The dual strategy of targeting developing countries with low-cost mobile phones and instituting price cuts for its mid-tier devices helped propel its momentum, Gartner said.
Already boasting a market share larger than its next four competitors combined, Nokia continued its dominance of the mobile handset market with a 39.5% share of market in the second quarter, according to figures reported Wednesday by market research firm Gartner.

Nokia's dual strategy of targeting developing countries with low-cost mobile phones and instituting price cuts for its mid-tier devices helped propel its momentum, according to Gartner analyst Carolina Milanese, who authored the latest global mobile report.

"Nokia has the best portfolio in the market to deal with the slowing economy," Milanese said in a statement.

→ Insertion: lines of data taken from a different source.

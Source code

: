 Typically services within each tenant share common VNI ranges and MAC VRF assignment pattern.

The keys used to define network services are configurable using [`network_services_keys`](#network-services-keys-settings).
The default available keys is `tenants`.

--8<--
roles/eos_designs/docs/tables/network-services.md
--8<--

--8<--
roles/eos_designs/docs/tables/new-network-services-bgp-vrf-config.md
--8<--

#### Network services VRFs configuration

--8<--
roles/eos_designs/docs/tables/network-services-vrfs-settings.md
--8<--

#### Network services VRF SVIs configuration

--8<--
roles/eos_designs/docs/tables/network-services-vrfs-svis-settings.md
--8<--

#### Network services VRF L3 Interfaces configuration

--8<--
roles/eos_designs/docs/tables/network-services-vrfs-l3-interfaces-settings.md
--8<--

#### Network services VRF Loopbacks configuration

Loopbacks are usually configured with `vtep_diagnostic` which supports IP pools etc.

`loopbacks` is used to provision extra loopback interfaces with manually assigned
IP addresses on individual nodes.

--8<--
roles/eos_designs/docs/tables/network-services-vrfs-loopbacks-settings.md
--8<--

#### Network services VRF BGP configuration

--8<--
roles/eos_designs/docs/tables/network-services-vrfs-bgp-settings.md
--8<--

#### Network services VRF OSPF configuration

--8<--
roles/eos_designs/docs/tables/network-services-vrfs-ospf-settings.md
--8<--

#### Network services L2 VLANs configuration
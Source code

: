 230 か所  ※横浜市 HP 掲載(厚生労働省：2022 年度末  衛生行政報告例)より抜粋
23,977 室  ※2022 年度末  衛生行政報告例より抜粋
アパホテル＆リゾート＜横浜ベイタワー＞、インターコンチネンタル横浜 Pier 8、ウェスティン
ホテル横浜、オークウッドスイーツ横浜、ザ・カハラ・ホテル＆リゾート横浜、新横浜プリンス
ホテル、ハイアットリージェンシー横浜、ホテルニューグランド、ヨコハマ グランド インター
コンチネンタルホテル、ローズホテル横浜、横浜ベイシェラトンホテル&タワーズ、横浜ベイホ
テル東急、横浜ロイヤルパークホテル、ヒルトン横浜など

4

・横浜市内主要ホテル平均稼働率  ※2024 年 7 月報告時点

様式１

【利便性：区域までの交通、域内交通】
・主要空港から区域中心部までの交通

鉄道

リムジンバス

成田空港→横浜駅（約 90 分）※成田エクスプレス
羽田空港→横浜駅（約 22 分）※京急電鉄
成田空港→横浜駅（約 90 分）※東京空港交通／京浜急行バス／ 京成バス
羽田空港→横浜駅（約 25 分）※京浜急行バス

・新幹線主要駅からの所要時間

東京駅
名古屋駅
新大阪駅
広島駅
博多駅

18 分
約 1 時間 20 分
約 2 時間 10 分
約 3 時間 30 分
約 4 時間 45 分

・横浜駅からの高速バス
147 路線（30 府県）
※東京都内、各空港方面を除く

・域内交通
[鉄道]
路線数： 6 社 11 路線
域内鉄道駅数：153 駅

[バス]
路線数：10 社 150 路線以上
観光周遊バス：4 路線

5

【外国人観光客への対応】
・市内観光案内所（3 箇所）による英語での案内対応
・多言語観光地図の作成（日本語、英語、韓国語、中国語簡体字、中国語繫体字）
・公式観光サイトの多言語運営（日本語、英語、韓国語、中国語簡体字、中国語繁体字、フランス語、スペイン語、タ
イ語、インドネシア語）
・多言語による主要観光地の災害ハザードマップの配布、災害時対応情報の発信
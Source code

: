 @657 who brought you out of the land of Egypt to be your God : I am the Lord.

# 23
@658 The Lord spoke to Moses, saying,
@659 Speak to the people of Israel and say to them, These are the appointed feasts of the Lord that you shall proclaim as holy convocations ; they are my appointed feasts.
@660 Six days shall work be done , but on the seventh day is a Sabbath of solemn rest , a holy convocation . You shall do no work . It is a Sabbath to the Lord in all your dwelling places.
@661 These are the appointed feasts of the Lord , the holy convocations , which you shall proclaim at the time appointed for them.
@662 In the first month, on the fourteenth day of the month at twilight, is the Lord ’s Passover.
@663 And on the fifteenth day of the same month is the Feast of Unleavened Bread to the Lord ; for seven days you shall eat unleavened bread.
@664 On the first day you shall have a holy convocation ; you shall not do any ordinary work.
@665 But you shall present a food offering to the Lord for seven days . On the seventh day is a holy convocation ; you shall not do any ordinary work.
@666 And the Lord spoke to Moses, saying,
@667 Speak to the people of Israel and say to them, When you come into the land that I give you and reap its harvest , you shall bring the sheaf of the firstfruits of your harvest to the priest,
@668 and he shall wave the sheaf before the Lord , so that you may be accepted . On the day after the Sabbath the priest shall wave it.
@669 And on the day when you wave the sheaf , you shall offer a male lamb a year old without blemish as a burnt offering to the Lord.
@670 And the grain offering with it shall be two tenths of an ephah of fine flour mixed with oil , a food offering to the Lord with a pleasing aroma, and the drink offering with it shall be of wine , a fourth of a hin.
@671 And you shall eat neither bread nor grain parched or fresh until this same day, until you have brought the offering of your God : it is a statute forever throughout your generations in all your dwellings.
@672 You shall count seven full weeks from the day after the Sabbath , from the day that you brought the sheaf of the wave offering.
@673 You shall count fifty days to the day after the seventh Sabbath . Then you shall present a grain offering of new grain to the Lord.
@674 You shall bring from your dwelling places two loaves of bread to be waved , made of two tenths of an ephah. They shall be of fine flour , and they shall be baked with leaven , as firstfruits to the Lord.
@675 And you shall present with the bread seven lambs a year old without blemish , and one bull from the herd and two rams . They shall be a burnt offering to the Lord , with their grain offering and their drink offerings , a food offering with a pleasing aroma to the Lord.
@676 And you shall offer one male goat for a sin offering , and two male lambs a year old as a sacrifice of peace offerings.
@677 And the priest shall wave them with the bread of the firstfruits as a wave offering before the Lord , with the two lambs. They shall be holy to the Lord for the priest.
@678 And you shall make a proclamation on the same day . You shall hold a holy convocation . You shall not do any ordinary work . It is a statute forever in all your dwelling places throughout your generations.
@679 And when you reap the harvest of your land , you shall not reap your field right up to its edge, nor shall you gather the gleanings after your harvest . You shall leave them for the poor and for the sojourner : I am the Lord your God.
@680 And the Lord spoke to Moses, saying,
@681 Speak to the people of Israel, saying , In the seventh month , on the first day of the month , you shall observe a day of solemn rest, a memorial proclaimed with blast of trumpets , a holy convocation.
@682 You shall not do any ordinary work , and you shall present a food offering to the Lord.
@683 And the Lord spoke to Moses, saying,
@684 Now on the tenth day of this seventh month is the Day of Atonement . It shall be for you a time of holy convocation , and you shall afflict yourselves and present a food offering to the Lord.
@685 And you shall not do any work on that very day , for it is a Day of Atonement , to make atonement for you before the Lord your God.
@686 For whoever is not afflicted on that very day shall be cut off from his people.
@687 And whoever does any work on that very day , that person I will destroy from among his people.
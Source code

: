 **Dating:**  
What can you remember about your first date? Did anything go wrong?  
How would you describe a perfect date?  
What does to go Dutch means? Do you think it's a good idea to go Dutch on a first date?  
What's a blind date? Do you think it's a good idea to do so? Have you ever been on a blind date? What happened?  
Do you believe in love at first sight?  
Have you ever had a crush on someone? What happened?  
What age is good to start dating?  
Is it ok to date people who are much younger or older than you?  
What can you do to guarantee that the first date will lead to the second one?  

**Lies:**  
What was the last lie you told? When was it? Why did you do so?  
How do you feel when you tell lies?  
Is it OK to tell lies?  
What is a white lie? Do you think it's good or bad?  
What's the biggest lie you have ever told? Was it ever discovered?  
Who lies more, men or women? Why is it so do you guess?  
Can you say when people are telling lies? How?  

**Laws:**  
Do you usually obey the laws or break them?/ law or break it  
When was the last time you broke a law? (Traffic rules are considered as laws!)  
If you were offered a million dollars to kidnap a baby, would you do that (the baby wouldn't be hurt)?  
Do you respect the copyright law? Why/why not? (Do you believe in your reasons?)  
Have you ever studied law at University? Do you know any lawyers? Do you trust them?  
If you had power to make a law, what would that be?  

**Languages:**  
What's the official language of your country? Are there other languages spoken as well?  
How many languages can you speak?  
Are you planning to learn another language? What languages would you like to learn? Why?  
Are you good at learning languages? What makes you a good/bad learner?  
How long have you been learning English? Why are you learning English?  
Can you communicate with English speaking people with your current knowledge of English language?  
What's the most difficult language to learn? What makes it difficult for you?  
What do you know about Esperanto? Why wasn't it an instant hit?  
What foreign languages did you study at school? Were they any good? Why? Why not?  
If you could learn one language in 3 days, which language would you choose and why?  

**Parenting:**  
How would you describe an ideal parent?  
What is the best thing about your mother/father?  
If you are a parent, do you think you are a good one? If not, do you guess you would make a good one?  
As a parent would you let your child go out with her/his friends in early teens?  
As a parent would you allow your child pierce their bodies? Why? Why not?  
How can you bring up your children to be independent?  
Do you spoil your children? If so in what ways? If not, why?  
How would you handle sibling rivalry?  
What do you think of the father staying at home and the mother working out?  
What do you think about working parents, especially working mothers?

The runners-up continued to jockey for position with Samsung nailing down 15.2% of the quarter's market. Motorola, which pioneered the mobile phone market and once dominated it, lost another 4.5% of its market power and dropped ownership to just 10% of the market's share. Noting that Motorola suffered from a lack of "3G and hot applications such as GPS and good-quality Internet browsing," Milanese indicated the U.S. firm could cut prices to remain competitive.

Looking ahead, Milanese predicted that Nokia's sales will likely increase in the second half of the year as its touch-screen devices will likely sell well among high mid-tier audiences.

While Gartner expects sales of mobile handsets to continue rising in the second half of the year, it believes the rate of growth of the devices will slow in the coming months because of deteriorating economic conditions globally.

During the quarter, Gartner said global sales of mobile handsets rose 12%, accounting for 305 million shipped handsets.